Teich sat out Saturday’s 63-35 loss to Southern Mississippi for what Niumatalolo described as “some leadership stuff and things he needs to address” in the wake of a loss to Air Force. Teich was reinstated and practiced with the Midshipmen (2-3) on Monday.
He’ll play Saturday when Navy visits Rutgers (4-1), yet not without remembering his team is far different than most populating major college football.
Winning is important, but so is the academy’s larger mission.

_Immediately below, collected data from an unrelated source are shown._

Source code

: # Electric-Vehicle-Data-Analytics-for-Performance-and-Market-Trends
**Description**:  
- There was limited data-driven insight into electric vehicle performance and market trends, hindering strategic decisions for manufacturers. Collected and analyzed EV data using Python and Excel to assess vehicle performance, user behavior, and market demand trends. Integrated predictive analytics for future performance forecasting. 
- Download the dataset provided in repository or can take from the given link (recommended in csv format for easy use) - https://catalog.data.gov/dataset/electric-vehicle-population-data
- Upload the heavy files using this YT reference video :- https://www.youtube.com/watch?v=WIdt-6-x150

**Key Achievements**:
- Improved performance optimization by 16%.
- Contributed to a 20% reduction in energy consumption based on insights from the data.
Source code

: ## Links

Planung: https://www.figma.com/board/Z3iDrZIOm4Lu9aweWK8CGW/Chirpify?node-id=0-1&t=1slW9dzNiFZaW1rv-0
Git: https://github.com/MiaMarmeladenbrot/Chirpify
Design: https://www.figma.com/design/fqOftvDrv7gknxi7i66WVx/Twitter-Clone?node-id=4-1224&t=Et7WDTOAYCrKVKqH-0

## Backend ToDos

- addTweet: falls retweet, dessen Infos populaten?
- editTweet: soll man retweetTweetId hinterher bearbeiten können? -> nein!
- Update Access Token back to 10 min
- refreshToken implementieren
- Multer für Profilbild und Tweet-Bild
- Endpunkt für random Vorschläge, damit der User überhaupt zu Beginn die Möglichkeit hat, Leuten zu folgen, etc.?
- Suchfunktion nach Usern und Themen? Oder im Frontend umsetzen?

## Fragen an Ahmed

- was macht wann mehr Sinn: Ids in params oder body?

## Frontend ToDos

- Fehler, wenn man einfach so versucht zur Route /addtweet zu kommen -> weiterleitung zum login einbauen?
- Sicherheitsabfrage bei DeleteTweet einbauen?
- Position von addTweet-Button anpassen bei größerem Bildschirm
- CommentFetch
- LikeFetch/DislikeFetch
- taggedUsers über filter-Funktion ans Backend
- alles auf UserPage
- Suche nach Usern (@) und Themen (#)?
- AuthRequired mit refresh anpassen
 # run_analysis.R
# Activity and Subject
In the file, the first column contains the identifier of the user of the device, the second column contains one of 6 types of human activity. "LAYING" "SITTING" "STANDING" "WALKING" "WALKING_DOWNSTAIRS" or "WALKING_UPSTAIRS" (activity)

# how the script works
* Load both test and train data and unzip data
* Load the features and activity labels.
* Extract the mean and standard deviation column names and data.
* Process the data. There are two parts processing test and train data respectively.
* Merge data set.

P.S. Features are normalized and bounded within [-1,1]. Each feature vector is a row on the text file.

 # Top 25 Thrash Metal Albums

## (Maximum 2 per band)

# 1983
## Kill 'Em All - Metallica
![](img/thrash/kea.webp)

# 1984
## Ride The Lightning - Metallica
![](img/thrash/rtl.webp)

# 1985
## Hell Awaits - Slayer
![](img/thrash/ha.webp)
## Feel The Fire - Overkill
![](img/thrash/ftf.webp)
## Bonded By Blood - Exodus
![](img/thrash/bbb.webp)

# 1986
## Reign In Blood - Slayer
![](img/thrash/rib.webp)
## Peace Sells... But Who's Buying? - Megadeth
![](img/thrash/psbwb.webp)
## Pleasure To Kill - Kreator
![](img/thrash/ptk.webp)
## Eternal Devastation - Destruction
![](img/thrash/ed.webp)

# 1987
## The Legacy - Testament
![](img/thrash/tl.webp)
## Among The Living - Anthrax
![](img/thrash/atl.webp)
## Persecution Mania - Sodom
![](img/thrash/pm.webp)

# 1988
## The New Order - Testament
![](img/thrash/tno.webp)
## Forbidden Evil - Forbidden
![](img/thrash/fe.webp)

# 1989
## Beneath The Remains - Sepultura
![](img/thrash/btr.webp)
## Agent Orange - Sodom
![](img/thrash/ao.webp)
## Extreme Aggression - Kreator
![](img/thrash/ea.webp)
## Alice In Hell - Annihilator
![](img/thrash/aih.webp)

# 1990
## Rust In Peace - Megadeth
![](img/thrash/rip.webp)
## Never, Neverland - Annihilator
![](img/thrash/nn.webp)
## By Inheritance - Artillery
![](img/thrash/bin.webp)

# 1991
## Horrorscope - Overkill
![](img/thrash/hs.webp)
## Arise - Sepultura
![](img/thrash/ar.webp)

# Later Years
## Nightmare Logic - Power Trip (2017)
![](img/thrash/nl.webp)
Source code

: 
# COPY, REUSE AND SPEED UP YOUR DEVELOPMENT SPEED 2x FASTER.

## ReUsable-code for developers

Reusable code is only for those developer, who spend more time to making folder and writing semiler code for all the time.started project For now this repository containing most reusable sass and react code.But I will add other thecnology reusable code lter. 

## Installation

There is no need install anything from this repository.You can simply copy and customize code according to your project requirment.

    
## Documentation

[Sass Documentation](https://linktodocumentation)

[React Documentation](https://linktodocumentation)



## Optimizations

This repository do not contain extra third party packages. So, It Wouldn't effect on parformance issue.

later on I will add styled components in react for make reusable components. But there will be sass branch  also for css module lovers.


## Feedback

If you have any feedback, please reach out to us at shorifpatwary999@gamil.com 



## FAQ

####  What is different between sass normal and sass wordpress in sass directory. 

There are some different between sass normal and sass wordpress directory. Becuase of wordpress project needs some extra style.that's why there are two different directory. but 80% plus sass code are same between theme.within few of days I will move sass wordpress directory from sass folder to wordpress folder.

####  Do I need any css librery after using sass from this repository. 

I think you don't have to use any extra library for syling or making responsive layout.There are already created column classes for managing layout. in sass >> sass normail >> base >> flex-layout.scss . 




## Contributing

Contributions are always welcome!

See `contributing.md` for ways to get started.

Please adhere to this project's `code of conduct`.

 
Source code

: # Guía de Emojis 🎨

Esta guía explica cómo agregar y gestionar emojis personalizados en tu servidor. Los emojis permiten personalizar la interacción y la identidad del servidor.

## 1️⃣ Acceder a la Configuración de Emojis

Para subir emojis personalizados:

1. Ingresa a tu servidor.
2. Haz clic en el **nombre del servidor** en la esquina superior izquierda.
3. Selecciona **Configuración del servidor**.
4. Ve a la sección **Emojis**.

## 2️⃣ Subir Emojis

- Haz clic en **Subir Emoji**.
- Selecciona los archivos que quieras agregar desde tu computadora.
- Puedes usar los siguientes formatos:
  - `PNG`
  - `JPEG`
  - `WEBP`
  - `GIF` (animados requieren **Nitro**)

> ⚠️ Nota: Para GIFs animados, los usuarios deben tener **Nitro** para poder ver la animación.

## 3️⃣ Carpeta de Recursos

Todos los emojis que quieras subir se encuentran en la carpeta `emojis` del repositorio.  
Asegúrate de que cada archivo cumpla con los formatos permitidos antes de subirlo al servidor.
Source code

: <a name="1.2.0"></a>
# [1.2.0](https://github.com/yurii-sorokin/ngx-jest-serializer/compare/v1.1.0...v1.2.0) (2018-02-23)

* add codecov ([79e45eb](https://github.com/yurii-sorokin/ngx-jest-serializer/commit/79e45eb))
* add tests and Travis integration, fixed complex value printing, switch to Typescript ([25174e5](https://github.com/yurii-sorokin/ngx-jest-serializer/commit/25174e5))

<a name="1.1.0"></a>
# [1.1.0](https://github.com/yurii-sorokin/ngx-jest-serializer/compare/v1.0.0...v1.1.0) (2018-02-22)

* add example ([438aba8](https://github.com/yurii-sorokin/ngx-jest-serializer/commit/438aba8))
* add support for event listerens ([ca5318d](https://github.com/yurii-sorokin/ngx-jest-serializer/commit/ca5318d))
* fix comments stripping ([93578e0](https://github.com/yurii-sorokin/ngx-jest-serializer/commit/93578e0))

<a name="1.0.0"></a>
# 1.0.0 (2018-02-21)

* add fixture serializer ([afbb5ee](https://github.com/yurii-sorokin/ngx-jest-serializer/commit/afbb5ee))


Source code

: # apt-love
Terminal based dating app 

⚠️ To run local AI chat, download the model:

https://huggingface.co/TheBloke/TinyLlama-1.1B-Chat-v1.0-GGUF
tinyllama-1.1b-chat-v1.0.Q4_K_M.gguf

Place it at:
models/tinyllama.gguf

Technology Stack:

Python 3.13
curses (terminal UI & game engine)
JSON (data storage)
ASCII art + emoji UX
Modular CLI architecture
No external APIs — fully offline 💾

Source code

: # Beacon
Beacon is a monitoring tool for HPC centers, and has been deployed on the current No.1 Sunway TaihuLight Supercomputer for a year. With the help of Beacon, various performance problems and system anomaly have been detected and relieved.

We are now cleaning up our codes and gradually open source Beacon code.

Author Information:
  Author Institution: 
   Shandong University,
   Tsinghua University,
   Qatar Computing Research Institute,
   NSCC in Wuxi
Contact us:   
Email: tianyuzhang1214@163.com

“I think he put so much pressure of the Air Force game on himself that he did some things that were uncharacteristic for him,” Niumatalolo said. “But he’s paid his price and it’s over with. … If some people heard why I suspended him, I guarantee you no one in the country suspended him for what he did.”
Teich is Navy’s second-leading rusher with 408 yards and is averaging 5.2 yards per carry. Delvin Diggs rushed for 93 yards and two touchdowns in his absence Saturday.
Niumatalolo praised Teich for the support he provided on the sideline. But Teich acknowledged it was “brutal” to watch Navy lose its third straight and not be able to impact the course of the game.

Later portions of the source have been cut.